I have been studying Buddhism for a few months and I am very grateful for the teachings. I've visited this website frequently for similar questions and this is the first time I am reaching out to this community.

Since bringing Buddhist practices into my life, my relationships have improved, especially with my mother. However, I am finding it difficult to navigate what would be the most helpful or skilful actions for myself and my mother during the suffering she is experiencing at the moment. A bit of background on my mother: she has narcissistic tendencies and since my childhood, has leaned on my siblings and I for her emotional needs especially in times of suffering.

I am now 20 years old and the relationship we share I feel is much healthier than even a year ago, as I struggled to understand my own suffering and suffering of others before I began studying Buddhism. My mother is in the midst of a break up with her ex-fiancé and I am the only one she has shared this with in our family unit (I live with her and my younger sibling who is 17 years old). While sharing with me her feelings about this and having my shoulder to lean on, she began sharing things she dislikes about my father and his family (ex-fiancé and my father are different people).
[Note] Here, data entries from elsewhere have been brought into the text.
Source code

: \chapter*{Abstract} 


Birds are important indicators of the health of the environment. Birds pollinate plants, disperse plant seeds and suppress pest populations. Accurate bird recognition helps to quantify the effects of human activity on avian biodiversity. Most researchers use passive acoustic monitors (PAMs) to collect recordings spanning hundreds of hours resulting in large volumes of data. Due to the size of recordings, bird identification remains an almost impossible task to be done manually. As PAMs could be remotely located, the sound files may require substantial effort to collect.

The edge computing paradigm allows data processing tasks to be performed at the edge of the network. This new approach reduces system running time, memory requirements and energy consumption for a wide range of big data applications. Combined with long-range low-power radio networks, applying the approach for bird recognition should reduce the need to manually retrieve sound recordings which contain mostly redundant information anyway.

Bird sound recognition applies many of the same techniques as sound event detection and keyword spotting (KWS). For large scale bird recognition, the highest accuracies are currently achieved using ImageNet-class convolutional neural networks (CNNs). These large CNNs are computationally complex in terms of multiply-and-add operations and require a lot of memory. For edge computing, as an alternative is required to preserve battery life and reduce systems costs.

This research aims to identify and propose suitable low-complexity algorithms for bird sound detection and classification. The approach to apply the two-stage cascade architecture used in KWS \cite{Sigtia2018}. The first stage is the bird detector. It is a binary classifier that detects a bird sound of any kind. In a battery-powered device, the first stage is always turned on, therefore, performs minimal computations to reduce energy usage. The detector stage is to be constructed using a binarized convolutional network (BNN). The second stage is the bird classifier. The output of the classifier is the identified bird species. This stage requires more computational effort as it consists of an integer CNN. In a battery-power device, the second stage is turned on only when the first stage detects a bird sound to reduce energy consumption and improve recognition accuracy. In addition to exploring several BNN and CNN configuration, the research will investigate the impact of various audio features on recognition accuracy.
I understand the importance of boundaries and I am not sure how to lend a compassionate ear for her during this time while communicating that I cannot be a therapist for her. I recognise that everyone is in care of their own suffering and that it is not your responsibility to alleviate the suffering of someone else, only they can do that. I would like to share compassion with her in a healthy way for both of us as our past had no boundaries, and I had felt that her emotions were my responsibility.

In other words, I want to do what I can to support her during her suffering in the most healthy and skilful way for both of us. How would one go about this? I appreciate all comments and advice and I'm happy to go into more detail if you would like. Thanks for reading.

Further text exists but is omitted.